I have a tap with three child streams of a parent ...
# singer-tap-development
s
I have a tap with three child streams of a parent endpoint (I don't want to sync the parent). Let's call it a
list_table
endpoint with
table_detail
,
table_viewers
,
table_columns
child streams. What is the best way to handle this? The way I have it built right now is with a
ParentBaseStream
that I wanted to not sync (but which I wanted to define the pagination logic for), and then build child streams off of. It works for running the tap, but I can't figure out how to exclude it from being treated like a "normal" stream.
Current code is here: https://github.com/immuta/tap-immuta/blob/6275d15fa84bc27deff1493d93f6c58273a0f556/tap_immuta/streams.py#L29
ParentBaseStream <--subclass-- DataSourceBaseStream <--child_of-- DataSourceStream
, for example
a
Hi, @stephen_bailey. In theory, you may be able to override enough class members to make the stream class "silent" but it's not yet a handled use case. I've actually been talking to @ken_payne recently about a similar case, and we were imagining a silent parent "MultiStream" class which would emit only child stream data. https://gitlab.com/meltano/sdk/-/issues/167
Do you mind taking a look at this and see if it matches your use case? If so, perhaps we can pilot something for your tap and incorporate that back into the SDK.
s
Thanks, AJ. I think a
SilentStream
is exactly what I'm looking for, but after some thinking, I'm actually not sure if it's the best approach for me. I think the best approach might be to add a
post_process
call so that the
list_tables
stream enriches each record that it returns using
table_datail
, so that the parent is not silent but rather just requires an extra call to retrieve the full record.
what i ended up doing for this tap was adding the "real" information for the table into the post_process call. I don't love it, because I would prefer to have a 1:1 relationship with a stream and an API endpoint, but I think it works in this case.
Copy code
def post_process(self, row: dict, context: Optional[dict] = None) -> dict:
        """Append data source and connection string to record."""
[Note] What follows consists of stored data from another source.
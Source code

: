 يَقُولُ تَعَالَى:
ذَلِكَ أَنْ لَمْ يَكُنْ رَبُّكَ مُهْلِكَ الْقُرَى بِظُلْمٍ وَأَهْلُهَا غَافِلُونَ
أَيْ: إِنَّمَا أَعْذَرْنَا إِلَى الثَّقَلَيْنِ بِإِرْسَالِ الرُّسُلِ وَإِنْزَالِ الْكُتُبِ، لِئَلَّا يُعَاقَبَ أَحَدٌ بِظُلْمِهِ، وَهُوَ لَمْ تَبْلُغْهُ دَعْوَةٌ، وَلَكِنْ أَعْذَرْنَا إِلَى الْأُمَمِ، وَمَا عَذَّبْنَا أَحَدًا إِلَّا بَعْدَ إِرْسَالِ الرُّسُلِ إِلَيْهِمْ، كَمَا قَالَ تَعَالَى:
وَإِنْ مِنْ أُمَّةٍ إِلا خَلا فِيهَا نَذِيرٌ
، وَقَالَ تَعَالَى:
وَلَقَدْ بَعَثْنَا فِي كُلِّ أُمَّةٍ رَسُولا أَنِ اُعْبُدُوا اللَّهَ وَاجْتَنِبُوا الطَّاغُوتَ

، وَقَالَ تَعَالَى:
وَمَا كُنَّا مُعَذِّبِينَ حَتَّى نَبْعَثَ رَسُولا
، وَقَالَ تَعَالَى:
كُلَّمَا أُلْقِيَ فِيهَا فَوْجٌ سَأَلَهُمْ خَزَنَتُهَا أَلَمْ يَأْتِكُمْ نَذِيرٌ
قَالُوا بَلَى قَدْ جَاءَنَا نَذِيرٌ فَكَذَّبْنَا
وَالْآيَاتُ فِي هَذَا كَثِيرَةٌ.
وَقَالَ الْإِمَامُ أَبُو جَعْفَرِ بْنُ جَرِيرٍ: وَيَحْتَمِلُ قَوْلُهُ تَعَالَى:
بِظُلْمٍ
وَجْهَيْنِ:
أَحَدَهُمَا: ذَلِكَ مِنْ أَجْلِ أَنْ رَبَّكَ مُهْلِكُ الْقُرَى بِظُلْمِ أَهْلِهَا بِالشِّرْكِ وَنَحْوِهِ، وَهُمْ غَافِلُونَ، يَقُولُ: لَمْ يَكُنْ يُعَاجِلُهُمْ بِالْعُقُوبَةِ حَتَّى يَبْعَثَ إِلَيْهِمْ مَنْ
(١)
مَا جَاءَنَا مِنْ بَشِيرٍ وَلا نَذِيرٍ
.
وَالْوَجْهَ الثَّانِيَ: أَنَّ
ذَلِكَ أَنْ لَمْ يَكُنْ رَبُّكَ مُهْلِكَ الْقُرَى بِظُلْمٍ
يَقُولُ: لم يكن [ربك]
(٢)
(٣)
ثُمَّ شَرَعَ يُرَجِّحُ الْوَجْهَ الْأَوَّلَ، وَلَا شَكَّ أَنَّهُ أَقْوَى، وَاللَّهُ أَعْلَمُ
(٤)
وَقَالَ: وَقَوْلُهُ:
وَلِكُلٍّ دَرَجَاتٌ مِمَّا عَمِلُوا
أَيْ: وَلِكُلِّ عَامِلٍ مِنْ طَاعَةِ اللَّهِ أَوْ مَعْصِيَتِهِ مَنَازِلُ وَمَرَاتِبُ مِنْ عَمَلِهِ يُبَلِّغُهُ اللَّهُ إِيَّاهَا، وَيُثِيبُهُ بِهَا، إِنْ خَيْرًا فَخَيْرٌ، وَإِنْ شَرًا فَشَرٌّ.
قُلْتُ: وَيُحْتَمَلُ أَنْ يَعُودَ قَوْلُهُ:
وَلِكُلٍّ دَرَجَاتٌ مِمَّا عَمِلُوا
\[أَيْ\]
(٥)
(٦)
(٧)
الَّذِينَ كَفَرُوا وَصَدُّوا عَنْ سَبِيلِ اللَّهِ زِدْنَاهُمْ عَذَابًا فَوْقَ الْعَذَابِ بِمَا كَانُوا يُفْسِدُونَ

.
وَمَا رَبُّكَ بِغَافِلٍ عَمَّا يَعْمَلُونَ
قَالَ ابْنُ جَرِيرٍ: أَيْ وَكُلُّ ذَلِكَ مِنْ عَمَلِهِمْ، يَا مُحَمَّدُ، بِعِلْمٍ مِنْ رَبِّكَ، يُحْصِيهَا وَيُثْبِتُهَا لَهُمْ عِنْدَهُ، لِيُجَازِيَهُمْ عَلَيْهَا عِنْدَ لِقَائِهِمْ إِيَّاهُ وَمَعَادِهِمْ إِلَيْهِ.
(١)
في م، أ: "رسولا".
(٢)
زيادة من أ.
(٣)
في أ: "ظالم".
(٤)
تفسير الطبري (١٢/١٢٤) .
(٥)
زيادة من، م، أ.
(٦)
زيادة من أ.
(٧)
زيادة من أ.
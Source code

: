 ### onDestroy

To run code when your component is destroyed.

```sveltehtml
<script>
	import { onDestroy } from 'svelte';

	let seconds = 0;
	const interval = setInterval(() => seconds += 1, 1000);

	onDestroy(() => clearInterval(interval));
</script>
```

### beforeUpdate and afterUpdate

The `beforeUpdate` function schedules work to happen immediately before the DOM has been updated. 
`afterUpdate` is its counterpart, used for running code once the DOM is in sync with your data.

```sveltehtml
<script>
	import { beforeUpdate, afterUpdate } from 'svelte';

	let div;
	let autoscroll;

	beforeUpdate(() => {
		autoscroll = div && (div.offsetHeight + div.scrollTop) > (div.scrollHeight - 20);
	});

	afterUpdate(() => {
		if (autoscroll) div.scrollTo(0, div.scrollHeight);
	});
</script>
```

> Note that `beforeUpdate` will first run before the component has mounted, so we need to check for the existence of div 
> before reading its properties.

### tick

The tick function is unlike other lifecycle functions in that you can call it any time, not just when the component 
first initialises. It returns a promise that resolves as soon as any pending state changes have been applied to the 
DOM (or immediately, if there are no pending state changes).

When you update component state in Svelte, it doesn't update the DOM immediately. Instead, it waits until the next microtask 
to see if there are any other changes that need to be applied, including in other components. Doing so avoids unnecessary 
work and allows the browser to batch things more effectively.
        # Get additional data from direct endpoint
        prepared_request = self.prepare_request(context=context, next_page_token=None)
        prepared_request.url = f"{self.url_base}/project/{row['id']}"
        prepared_request.params = {}
        response = self._request_with_backoff(prepared_request, context)

        # Set emitted record to be the detailed record
        record  = response.json()
        return record
e
Hi @stephen_bailey! Is your use case more or less in line with what's described in this issue: https://gitlab.com/meltano/sdk/-/issues/93?
s
Yes, this is exactly what I ended up doing:
During data-append - The tap may need to supliment the core data with additional calls in the post_process() handler.
., and what I tried to avoid by using the private method
_request_with_backoff
.
the developer would likely implement calls against the requests library directly.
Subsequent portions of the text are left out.